I pericoli di quella che potrebbe essere la vita moderna, non esistono. Non ci sono tecnologie nocive, non si può andare neppure a fare un giro in macchina. E, siccome gli umani vengono concepiti in vitro, sono programmati per non subire malattie di carattere genetico. Insomma, niente allarmi ne sorprese.
L’ucronia in cui tutto si svolge sembra programmata per trasmettere un falso senso di sicurezza che però si traduce, abbastanza velocemente, nello stesso tipo di ansia che ci trasmette una mosca imprigionata in un calice di cristallo.
Nell’episodio precedente avevamo lasciato Richie, ed il gruppo di persone che aveva casualmente incrociato, pronti a definire un piano abbastanza particolare : introdursi nell’area dove vengono prodotti i nuovi embrioni e progettare una nuova generazione senza data di scadenza.
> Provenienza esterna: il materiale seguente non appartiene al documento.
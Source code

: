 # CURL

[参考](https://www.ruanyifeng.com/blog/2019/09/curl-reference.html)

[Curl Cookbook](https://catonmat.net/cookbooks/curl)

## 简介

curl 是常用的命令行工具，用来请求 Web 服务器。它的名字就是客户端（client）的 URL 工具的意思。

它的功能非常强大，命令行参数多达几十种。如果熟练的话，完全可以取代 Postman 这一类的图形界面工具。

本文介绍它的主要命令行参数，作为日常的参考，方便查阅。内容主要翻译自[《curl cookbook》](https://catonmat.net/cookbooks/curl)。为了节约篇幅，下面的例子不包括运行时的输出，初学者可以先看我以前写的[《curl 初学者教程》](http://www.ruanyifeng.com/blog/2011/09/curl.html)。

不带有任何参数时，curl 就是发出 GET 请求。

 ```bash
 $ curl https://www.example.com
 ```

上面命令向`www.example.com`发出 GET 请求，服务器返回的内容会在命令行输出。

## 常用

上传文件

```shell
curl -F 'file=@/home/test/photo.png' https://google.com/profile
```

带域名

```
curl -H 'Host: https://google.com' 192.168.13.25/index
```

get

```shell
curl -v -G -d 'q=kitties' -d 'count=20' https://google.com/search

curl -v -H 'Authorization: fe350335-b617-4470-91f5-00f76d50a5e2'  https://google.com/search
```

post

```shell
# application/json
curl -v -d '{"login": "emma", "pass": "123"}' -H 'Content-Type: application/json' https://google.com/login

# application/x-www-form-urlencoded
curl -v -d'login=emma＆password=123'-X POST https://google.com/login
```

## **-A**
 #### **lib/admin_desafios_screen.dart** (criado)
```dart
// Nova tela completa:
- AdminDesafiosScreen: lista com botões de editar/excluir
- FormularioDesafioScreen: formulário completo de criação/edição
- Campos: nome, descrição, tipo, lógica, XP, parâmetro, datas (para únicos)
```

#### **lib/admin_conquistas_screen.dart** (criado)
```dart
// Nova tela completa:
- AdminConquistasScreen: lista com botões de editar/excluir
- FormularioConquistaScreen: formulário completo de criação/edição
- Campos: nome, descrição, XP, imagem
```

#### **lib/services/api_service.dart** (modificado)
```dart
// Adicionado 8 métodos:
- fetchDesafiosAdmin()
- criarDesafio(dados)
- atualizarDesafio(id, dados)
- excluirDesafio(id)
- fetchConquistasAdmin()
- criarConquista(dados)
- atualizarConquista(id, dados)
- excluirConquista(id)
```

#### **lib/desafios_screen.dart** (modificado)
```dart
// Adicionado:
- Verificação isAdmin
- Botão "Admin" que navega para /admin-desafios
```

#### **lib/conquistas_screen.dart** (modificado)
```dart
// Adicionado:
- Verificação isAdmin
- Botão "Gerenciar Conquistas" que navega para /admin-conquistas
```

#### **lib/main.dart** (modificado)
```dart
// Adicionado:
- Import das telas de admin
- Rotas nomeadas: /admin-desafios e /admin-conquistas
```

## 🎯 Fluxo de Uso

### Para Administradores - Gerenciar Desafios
Il gesto è particolarmente simbolico. Potrebbe quasi sembrare terroristico, ma nella piena realtà dei fatti ha una giustificazione che viene esplicitata per bene solamente in questo numero. Se puoi eliminare tutte le forme di malattia, ma lasci di fatto la data di morte programmata, stai commettendo un omicidio. Chi muore non è vittima dell’entropia, si spegne come un cellulare scarico, ma non ha di fatto danni irreversibili.
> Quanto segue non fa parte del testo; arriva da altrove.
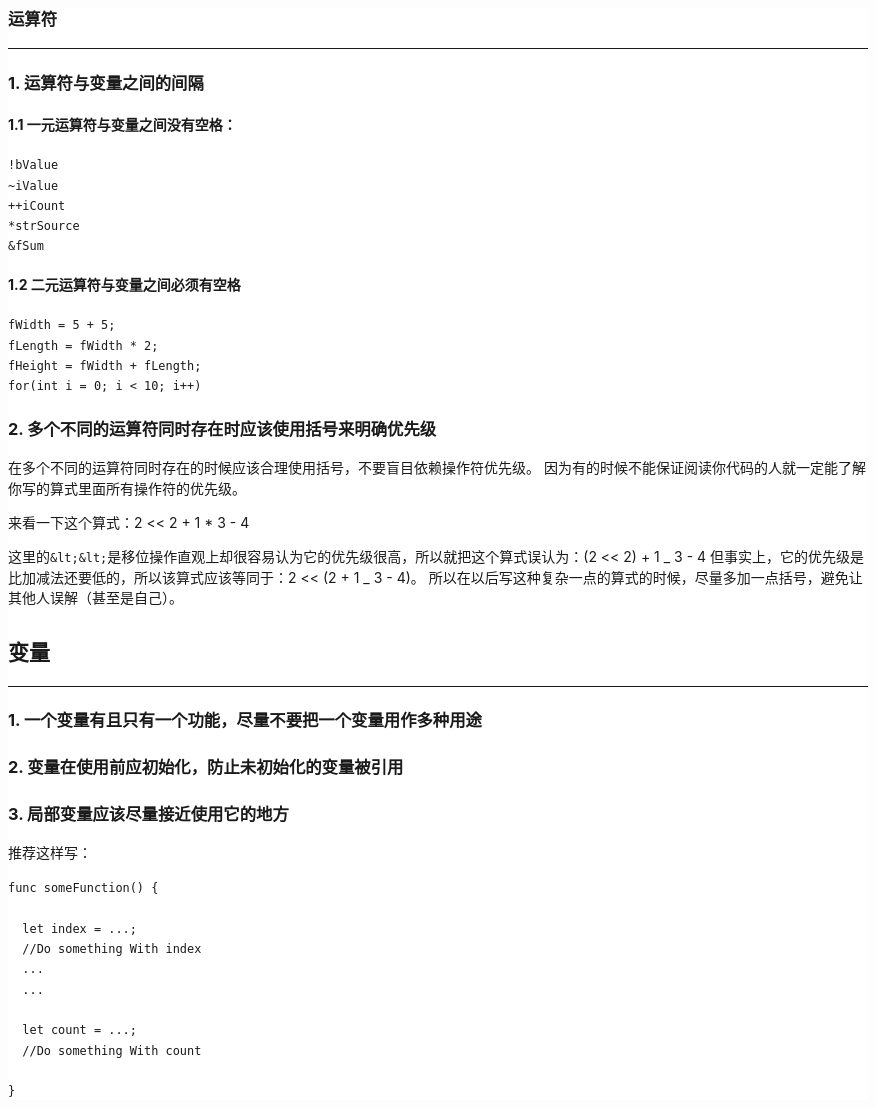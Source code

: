 ### 运算符

* * *

### 1. 运算符与变量之间的间隔

#### 1.1  一元运算符与变量之间没有空格：

```
!bValue
~iValue
++iCount
*strSource
&fSum
```

#### 1.2 二元运算符与变量之间必须有空格

```
fWidth = 5 + 5;
fLength = fWidth * 2;
fHeight = fWidth + fLength;
for(int i = 0; i < 10; i++)
```

### 2. 多个不同的运算符同时存在时应该使用括号来明确优先级

在多个不同的运算符同时存在的时候应该合理使用括号，不要盲目依赖操作符优先级。
因为有的时候不能保证阅读你代码的人就一定能了解你写的算式里面所有操作符的优先级。

来看一下这个算式：2 &lt;&lt; 2 + 1 * 3 - 4

这里的`&lt;&lt;`是移位操作直观上却很容易认为它的优先级很高，所以就把这个算式误认为：(2 &lt;&lt; 2) + 1 _ 3 - 4
但事实上，它的优先级是比加减法还要低的，所以该算式应该等同于：2 &lt;&lt; (2 + 1 _ 3 - 4)。
所以在以后写这种复杂一点的算式的时候，尽量多加一点括号，避免让其他人误解（甚至是自己）。

## [](#变量 "变量")变量

* * *

### 1. 一个变量有且只有一个功能，尽量不要把一个变量用作多种用途

### 2. 变量在使用前应初始化，防止未初始化的变量被引用

### 3. 局部变量应该尽量接近使用它的地方

推荐这样写：

```
func someFunction() {
 
  let index = ...;
  //Do something With index
  ...
  ...
  
  let count = ...;
  //Do something With count
  
}
```
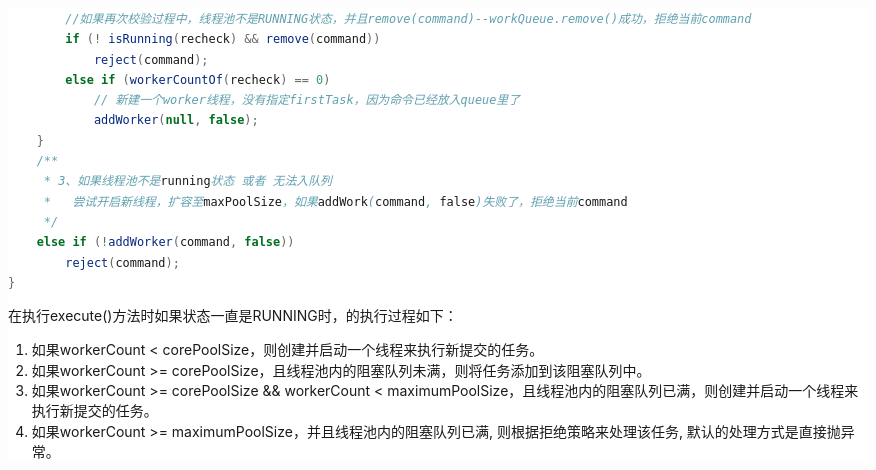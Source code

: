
 ```java
        //如果再次校验过程中，线程池不是RUNNING状态，并且remove(command)--workQueue.remove()成功，拒绝当前command
        if (! isRunning(recheck) && remove(command))
            reject(command);
        else if (workerCountOf(recheck) == 0)
            // 新建一个worker线程，没有指定firstTask，因为命令已经放入queue里了
            addWorker(null, false);
    }
    /**
     * 3、如果线程池不是running状态 或者 无法入队列
     *   尝试开启新线程，扩容至maxPoolSize，如果addWork(command, false)失败了，拒绝当前command
     */
    else if (!addWorker(command, false))
        reject(command);
}
```

在执行execute()方法时如果状态一直是RUNNING时，的执行过程如下：

1. 如果workerCount < corePoolSize，则创建并启动一个线程来执行新提交的任务。
2. 如果workerCount >= corePoolSize，且线程池内的阻塞队列未满，则将任务添加到该阻塞队列中。
3. 如果workerCount >= corePoolSize && workerCount < maximumPoolSize，且线程池内的阻塞队列已满，则创建并启动一个线程来执行新提交的任务。
4. 如果workerCount >= maximumPoolSize，并且线程池内的阻塞队列已满, 则根据拒绝策略来处理该任务, 默认的处理方式是直接抛异常。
Il ritmo del volume ci sposta nel pieno dell’azione con una fragranza molto più adrenalinica. La parte conoscitiva, relegata ad un sottofondo morboso viene poi messa da parte per un ritmo concitato. Il primo sintomo del loro anelito caotico è però cambiare rapidamente i propri piani per una variabile non considerata : Richie.
Ciò conduce ad una trasformazione delle dinamiche del gruppo.
In tutto questo c’è una evoluzione del personaggio di Richie, che accetta il suo nuovo ruolo finalmente con una consapevolezza più solida. In poche pagine passa dalla mera costatazione della morte come amica ad un impeto di ribellione verso ciò che è obbligato e circoscritto. Quando alla fine lascia il suo tema ai compagni di classe, quello che potrebbe rappresentare le ultime volontà, abbandona i feticci da funerale perfetto e si limita a dare alla vita umana un prezzo che tutte le vite dovrebbero avere : lasciare un segno.
Quello che succede nelle ultime pagine è una epifania terribile, che lascia ben poca speranza per un lieto fine ma che, in compenso, proietta le aspettative per il finale alle stelle.
In tutto questo le matite di Mattia Surroz prendono una tinta più cupa. Il color script si adegua senza brusche virate ma con una precisione priva di sbavature. Le stesse fisionomie dei personaggi sembrano subire una metamorfosi. I copri più ossuti, cinetici, quasi come se la tensione ne stesse logorando i tendini. Anche il mondo che li circonda è meno asettico. La luce si fa crepuscolare ed è come se la stessa presenza di gente nelle piazze congiuri al collasso ed al trionfo dell’entropia.
Nulla accade per caso in queste vignette, nulla che la regia di Mattia non sia in grado di gestire mostrandone l’impatto nel momento perfetto in cui quel segnale è richiesto.
Difficilmente riesco ad immaginare una simile commistione tra sceneggiatura e matite. Il duo Barbato/Surroz ci regala un volume che forse fissa già i confini di questo mondo ma che in compenso ne presenta meglio la struttura solida e rivelatoria.
Che spiana la strada per l’angoscioso finale che non può ormai non arrivare.